A primeira é de ética política. Alguns políticos transformaram a política numa arte. A arte de converter os nossos desejos em promessas deles e o não cumprimento dessas promessas em alterações das circunstâncias. Eis a arte do nosso primeiro-ministro. Prometeu aos professores a contagem da totalidade do seu tempo de serviço mas veio agora dizer que não há dinheiro. O problema é que andou o tempo todo a dizer que havia dinheiro. Disse até, que quanto mais dinheiro se distribuísse mais haveria (era a austeridade que era responsável pela falta de dinheiro e não o contrário, lembram-se?). Se o Governo não esconde um agravamento da situação financeira, então mentiu ou decidiu faltar à palavra dada. Nada de novo numa forma de fazer política onde a estratégia predomina sobre os princípios. Quando foi politicamente útil prometer o impossível aos professores, a palavra foi dada. Quando já não se teme (e, se calhar, até se agradece) uma crise politica, a palavra é retirada.

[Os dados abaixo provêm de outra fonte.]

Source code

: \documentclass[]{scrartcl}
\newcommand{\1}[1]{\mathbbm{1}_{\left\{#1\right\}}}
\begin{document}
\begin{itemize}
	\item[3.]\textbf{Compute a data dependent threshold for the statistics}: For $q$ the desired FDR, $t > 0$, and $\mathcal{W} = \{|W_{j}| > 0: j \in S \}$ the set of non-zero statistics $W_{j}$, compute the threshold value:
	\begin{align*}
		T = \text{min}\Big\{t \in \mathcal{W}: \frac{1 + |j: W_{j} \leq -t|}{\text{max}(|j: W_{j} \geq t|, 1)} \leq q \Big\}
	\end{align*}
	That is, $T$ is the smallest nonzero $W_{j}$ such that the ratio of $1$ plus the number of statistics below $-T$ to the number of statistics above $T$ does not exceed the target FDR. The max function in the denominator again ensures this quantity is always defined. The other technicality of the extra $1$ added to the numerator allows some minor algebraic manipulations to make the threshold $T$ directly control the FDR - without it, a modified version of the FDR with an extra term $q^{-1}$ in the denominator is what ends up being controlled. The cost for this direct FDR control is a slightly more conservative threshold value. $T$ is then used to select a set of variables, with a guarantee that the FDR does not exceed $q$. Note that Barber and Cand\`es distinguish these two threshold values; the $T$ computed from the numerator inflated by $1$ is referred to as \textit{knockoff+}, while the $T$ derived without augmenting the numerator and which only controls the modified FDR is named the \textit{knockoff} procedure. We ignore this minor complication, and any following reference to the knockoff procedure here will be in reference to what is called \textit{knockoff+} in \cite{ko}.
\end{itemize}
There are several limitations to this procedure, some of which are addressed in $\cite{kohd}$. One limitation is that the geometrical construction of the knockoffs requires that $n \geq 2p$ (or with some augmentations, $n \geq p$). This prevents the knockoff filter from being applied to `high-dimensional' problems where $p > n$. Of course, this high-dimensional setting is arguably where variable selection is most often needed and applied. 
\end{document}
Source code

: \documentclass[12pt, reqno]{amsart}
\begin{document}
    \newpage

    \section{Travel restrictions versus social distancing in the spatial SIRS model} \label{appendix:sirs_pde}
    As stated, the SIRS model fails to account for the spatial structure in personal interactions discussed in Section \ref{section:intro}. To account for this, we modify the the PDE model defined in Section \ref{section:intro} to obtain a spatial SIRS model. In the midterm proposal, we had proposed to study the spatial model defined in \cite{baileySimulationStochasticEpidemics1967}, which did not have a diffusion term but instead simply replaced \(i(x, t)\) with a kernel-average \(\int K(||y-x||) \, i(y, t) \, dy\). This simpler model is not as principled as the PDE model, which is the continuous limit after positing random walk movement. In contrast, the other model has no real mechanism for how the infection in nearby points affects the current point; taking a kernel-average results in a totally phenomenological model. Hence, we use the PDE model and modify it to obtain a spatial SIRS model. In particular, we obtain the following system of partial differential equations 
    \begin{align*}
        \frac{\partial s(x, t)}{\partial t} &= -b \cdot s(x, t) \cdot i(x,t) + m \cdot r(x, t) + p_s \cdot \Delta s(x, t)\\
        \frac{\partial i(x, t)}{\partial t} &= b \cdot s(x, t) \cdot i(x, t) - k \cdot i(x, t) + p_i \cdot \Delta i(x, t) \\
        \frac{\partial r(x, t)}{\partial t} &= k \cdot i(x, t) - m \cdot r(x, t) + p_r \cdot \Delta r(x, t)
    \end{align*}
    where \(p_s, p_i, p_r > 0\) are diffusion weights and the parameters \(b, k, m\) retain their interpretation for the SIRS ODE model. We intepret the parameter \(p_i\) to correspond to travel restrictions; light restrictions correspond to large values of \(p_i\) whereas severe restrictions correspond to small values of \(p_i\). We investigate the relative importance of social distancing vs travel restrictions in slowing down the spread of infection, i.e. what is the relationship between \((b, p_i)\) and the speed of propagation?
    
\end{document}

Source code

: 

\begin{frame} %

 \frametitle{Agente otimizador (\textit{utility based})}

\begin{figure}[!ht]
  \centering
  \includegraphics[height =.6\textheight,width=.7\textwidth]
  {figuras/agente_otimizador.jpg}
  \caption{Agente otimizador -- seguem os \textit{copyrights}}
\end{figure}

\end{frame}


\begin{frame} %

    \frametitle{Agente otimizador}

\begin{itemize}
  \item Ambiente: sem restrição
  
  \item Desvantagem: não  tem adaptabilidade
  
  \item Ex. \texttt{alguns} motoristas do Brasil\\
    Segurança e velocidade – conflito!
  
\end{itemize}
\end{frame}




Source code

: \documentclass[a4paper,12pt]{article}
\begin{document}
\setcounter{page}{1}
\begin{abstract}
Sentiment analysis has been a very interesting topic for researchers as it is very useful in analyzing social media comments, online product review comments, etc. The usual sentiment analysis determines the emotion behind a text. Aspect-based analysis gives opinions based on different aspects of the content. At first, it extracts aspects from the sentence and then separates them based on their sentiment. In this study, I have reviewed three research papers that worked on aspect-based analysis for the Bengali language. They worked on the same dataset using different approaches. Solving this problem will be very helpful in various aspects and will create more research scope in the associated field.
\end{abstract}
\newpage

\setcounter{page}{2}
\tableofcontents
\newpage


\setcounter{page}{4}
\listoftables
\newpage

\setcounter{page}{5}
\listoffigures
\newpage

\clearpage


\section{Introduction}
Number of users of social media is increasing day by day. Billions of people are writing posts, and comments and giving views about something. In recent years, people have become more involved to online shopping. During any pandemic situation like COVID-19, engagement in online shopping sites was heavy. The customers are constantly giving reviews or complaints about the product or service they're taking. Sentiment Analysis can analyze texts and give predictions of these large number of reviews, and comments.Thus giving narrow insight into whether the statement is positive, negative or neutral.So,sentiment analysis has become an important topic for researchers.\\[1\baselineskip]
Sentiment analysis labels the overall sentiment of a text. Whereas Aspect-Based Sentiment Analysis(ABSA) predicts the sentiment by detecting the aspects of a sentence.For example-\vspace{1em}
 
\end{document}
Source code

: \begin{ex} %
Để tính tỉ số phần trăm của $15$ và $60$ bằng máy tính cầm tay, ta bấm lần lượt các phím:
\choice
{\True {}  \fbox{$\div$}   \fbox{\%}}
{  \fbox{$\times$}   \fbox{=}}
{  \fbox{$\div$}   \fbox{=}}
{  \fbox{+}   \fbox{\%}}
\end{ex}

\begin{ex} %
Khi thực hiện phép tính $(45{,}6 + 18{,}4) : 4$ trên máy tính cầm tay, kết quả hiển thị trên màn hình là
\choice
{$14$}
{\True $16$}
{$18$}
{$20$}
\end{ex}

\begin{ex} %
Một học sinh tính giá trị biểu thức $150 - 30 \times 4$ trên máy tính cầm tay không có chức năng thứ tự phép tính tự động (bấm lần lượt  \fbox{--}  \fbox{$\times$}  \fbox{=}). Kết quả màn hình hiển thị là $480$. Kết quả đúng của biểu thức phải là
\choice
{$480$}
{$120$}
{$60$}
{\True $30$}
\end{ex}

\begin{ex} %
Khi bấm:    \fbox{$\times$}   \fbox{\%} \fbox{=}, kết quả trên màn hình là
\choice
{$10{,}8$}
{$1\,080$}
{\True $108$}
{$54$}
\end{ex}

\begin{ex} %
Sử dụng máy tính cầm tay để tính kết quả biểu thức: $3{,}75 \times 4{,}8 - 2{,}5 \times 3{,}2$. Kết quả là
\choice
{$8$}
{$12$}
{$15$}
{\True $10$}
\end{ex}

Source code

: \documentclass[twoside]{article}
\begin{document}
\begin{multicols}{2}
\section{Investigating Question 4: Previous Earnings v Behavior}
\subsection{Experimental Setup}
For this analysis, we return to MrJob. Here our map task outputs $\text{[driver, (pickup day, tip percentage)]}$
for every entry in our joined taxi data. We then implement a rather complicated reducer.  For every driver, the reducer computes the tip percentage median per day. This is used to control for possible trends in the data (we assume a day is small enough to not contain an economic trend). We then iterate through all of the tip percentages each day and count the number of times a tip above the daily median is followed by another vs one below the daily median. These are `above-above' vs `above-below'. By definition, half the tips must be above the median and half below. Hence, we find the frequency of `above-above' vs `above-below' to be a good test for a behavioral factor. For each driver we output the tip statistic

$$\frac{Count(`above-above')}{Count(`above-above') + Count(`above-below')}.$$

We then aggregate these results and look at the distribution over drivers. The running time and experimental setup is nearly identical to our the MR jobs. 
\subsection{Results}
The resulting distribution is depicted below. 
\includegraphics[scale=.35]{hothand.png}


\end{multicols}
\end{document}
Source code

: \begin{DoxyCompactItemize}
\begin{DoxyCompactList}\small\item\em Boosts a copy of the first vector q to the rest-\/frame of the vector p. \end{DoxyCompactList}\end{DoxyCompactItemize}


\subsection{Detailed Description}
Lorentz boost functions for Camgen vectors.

Com tudo isto mal discutimos o que deveria e poderia ser realmente prometido. Temos de valorizar a carreira de professor. Não há variável mais importante no sucesso de um povo do que a educação. E na educação, não há nada mais importante que os professores. É possível ter uma boa educação tendo más escolas e bons professores, o contrário não. Os nossos professores não estão, comparativamente, entre os mais mal pagos da Europa. Isso não significa que sejam bem pagos, atendendo à sua importância para a sociedade. Dito isto, numa sociedade com recursos escassos (como finalmente reconheceu o PM) temos de fazer escolhas. Será preferível, por exemplo, ter mais professores, e turmas mais pequenas, ou menos professores, mas mais bem pagos e com mais qualidade?
Fundamental era também debater a relação entre mérito e antiguidade na carreira dos professores e na nossa organização do trabalho em geral. Atualmente, favorecemos a antiguidade: é o que mais determina as promoções na carreira. A antiguidade recompensa aspetos importantes como a experiência e a estabilidade. Mas também tem problemas. Vários estudos demonstram, por exemplo, o impacto discriminatório em certos grupos sociais. É o caso das mulheres, quer porque têm usualmente carreiras mais curtas, quer porque um sistema que favorece a antiguidade tende a manter as diferenças salariais e o status quo discriminatório no mercado de trabalho. Para além disso, a ausência de incentivo ao mérito é um dos principais problemas da nossa sociedade que a preferência dada à antiguidade, em vez do mérito, agrava. Eis o debate que deveríamos estar a fazer e não estamos.